[Items listed in a dataset]

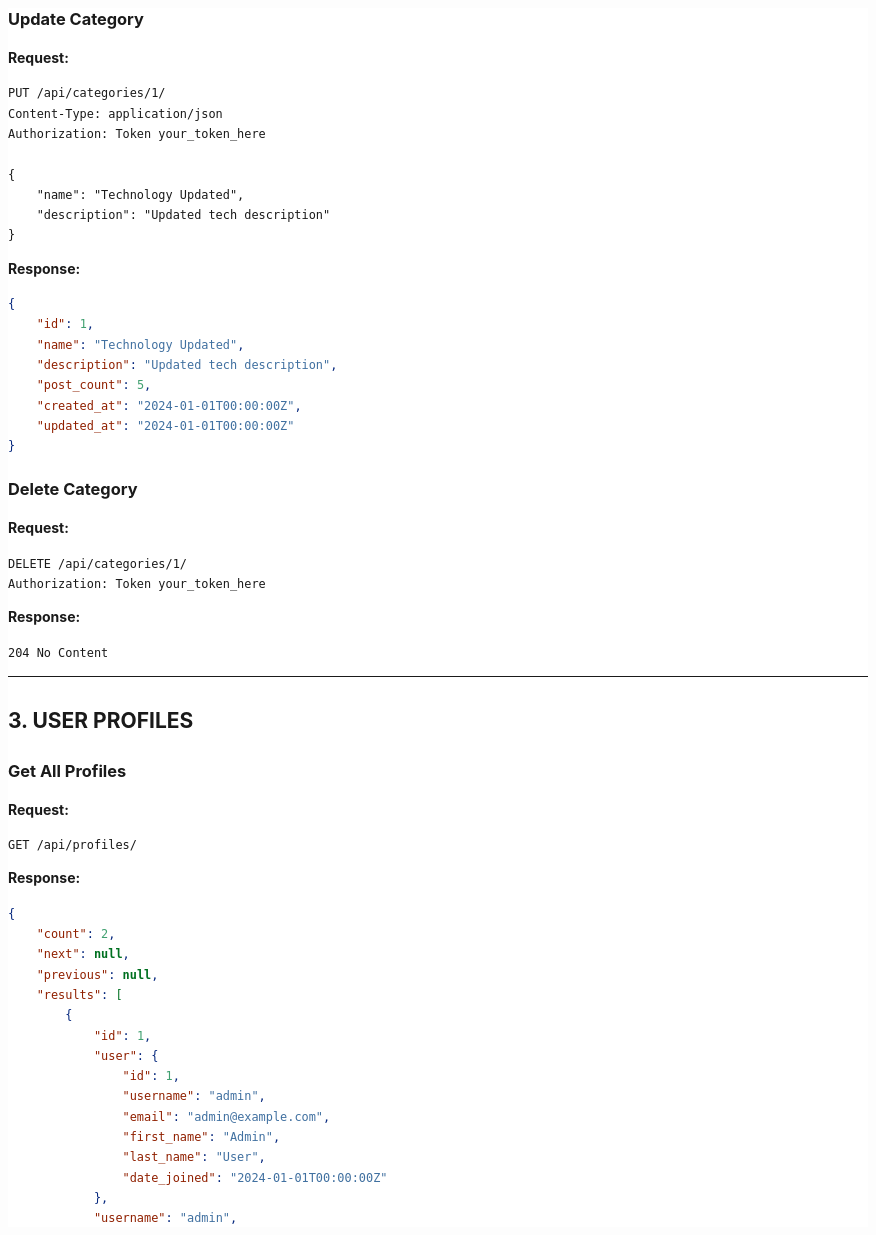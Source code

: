### Update Category
**Request:**
```
PUT /api/categories/1/
Content-Type: application/json
Authorization: Token your_token_here

{
    "name": "Technology Updated",
    "description": "Updated tech description"
}
```

**Response:**
```json
{
    "id": 1,
    "name": "Technology Updated",
    "description": "Updated tech description",
    "post_count": 5,
    "created_at": "2024-01-01T00:00:00Z",
    "updated_at": "2024-01-01T00:00:00Z"
}
```

### Delete Category
**Request:**
```
DELETE /api/categories/1/
Authorization: Token your_token_here
```

**Response:**
```
204 No Content
```

---

## 3. USER PROFILES

### Get All Profiles
**Request:**
```
GET /api/profiles/
```

**Response:**
```json
{
    "count": 2,
    "next": null,
    "previous": null,
    "results": [
        {
            "id": 1,
            "user": {
                "id": 1,
                "username": "admin",
                "email": "admin@example.com",
                "first_name": "Admin",
                "last_name": "User",
                "date_joined": "2024-01-01T00:00:00Z"
            },
            "username": "admin",
```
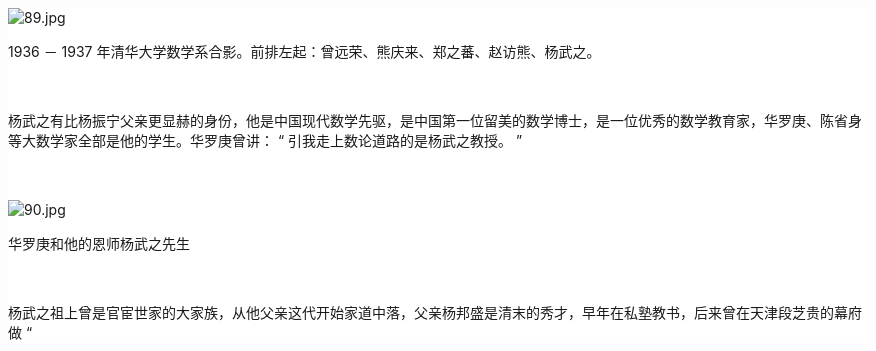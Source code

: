    <img alt="89.jpg" border="0" height="305" src="/medias/contents/5523/89.jpg" width="550"/>
  </span>
 </p>
 <p class="p2">
  <span class="s2">
   1936
  </span>
  <span class="s1">
   －
  </span>
  <span class="s2">
   1937
  </span>
  <span class="s1">
   年清华大学数学系合影。前排左起：曾远荣、熊庆来、郑之蕃、赵访熊、杨武之。
  </span>
 </p>
 <p class="p1">
  <span class="s1">
  </span>
  <br/>
 </p>
 <p class="p2">
  <span class="s1">
   杨武之有比杨振宁父亲更显赫的身份，他是中国现代数学先驱，是中国第一位留美的数学博士，是一位优秀的数学教育家，华罗庚、陈省身等大数学家全部是他的学生。华罗庚曾讲：
  </span>
  <span class="s2">
   “
  </span>
  <span class="s1">
   引我走上数论道路的是杨武之教授。
  </span>
  <span class="s2">
   ”
  </span>
 </p>
 <p class="p1">
  <span class="s1">
  </span>
  <br/>
 </p>
 <p class="p3">
  <span class="s1">
   <img alt="90.jpg" border="0" height="267" src="/medias/contents/5523/90.jpg" width="400"/>
  </span>
 </p>
 <p class="p2">
  <span class="s1">
   华罗庚和他的恩师杨武之先生
  </span>
 </p>
 <p class="p1">
  <span class="s1">
  </span>
  <br/>
 </p>
 <p class="p2">
  <span class="s1">
   杨武之祖上曾是官宦世家的大家族，从他父亲这代开始家道中落，父亲杨邦盛是清末的秀才，早年在私塾教书，后来曾在天津段芝贵的幕府做
  </span>
  <span class="s2">
   “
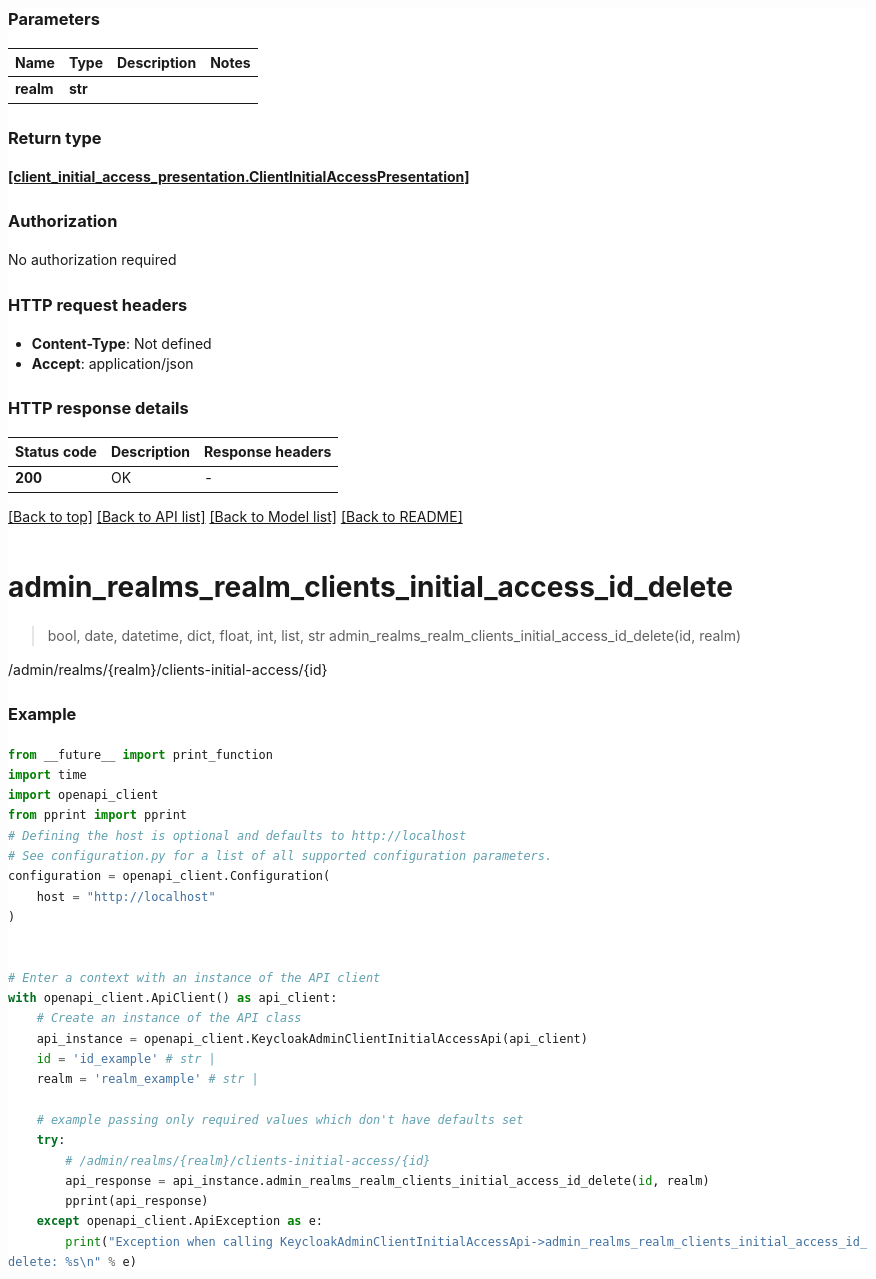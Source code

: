 ### Parameters

Name | Type | Description  | Notes
------------- | ------------- | ------------- | -------------
 **realm** | **str**|  |

### Return type

[**[client_initial_access_presentation.ClientInitialAccessPresentation]**](ClientInitialAccessPresentation.md)

### Authorization

No authorization required

### HTTP request headers

 - **Content-Type**: Not defined
 - **Accept**: application/json

### HTTP response details
| Status code | Description | Response headers |
|-------------|-------------|------------------|
**200** | OK |  -  |

[[Back to top]](#) [[Back to API list]](../README.md#documentation-for-api-endpoints) [[Back to Model list]](../README.md#documentation-for-models) [[Back to README]](../README.md)

# **admin_realms_realm_clients_initial_access_id_delete**
> bool, date, datetime, dict, float, int, list, str admin_realms_realm_clients_initial_access_id_delete(id, realm)

/admin/realms/{realm}/clients-initial-access/{id}

### Example

```python
from __future__ import print_function
import time
import openapi_client
from pprint import pprint
# Defining the host is optional and defaults to http://localhost
# See configuration.py for a list of all supported configuration parameters.
configuration = openapi_client.Configuration(
    host = "http://localhost"
)


# Enter a context with an instance of the API client
with openapi_client.ApiClient() as api_client:
    # Create an instance of the API class
    api_instance = openapi_client.KeycloakAdminClientInitialAccessApi(api_client)
    id = 'id_example' # str | 
    realm = 'realm_example' # str | 
    
    # example passing only required values which don't have defaults set
    try:
        # /admin/realms/{realm}/clients-initial-access/{id}
        api_response = api_instance.admin_realms_realm_clients_initial_access_id_delete(id, realm)
        pprint(api_response)
    except openapi_client.ApiException as e:
        print("Exception when calling KeycloakAdminClientInitialAccessApi->admin_realms_realm_clients_initial_access_id_delete: %s\n" % e)
```
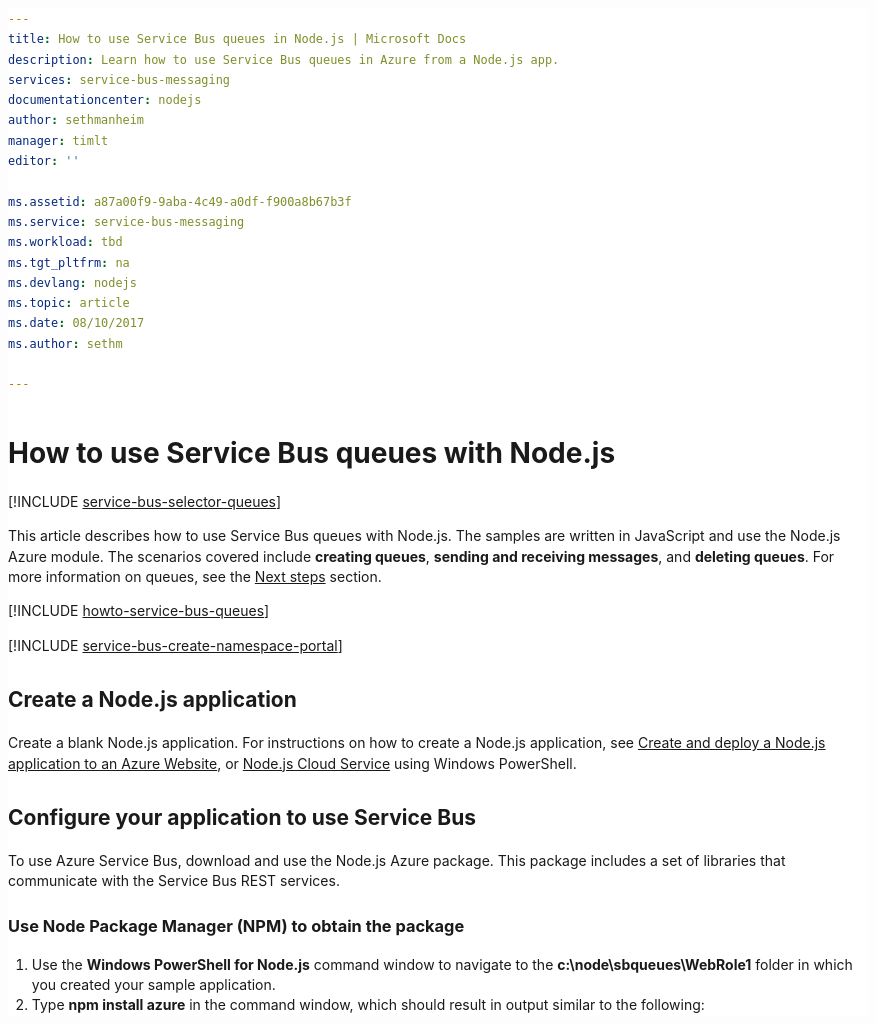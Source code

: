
 ```yaml
---
title: How to use Service Bus queues in Node.js | Microsoft Docs
description: Learn how to use Service Bus queues in Azure from a Node.js app.
services: service-bus-messaging
documentationcenter: nodejs
author: sethmanheim
manager: timlt
editor: ''

ms.assetid: a87a00f9-9aba-4c49-a0df-f900a8b67b3f
ms.service: service-bus-messaging
ms.workload: tbd
ms.tgt_pltfrm: na
ms.devlang: nodejs
ms.topic: article
ms.date: 08/10/2017
ms.author: sethm

---
```

# How to use Service Bus queues with Node.js

[!INCLUDE [service-bus-selector-queues](../../includes/service-bus-selector-queues.md)]

This article describes how to use Service Bus queues with Node.js. The samples are written in JavaScript and use the Node.js Azure module. The scenarios covered include **creating queues**, **sending and receiving messages**, and **deleting queues**. For more information on queues, see the [Next steps](#next-steps) section.

[!INCLUDE [howto-service-bus-queues](../../includes/howto-service-bus-queues.md)]

[!INCLUDE [service-bus-create-namespace-portal](../../includes/service-bus-create-namespace-portal.md)]

## Create a Node.js application
Create a blank Node.js application. For instructions on how to create a Node.js application, see [Create and deploy a Node.js application to an Azure Website][Create and deploy a Node.js application to an Azure Website], or [Node.js Cloud Service][Node.js Cloud Service] using Windows PowerShell.

## Configure your application to use Service Bus
To use Azure Service Bus, download and use the Node.js Azure package. This package includes a set of libraries that communicate with the Service Bus REST services.

### Use Node Package Manager (NPM) to obtain the package
1. Use the **Windows PowerShell for Node.js** command window to navigate to the **c:\\node\\sbqueues\\WebRole1** folder in which you created your sample application.
2. Type **npm install azure** in the command window, which should result in output similar to the following:


[Azure SDK for Node]: https://github.com/Azure/azure-sdk-for-node
[Azure portal]: https://portal.azure.com
[Node.js Cloud Service]: ../cloud-services/cloud-services-nodejs-develop-deploy-app.md
[Queues, topics, and subscriptions]: service-bus-queues-topics-subscriptions.md
[Create and deploy a Node.js application to an Azure Website]: ../app-service/app-service-web-get-started-nodejs.md
[Service Bus quotas]: service-bus-quotas.md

● **EXERCISE INSTRUCTIONS**: Show a copy of each line from the records above in which the string "portal" occurs.

● **ANSWER SECTION**:
[!INCLUDE [service-bus-create-namespace-portal](../../includes/service-bus-create-namespace-portal.md)]
[Azure portal]: https://portal.azure.com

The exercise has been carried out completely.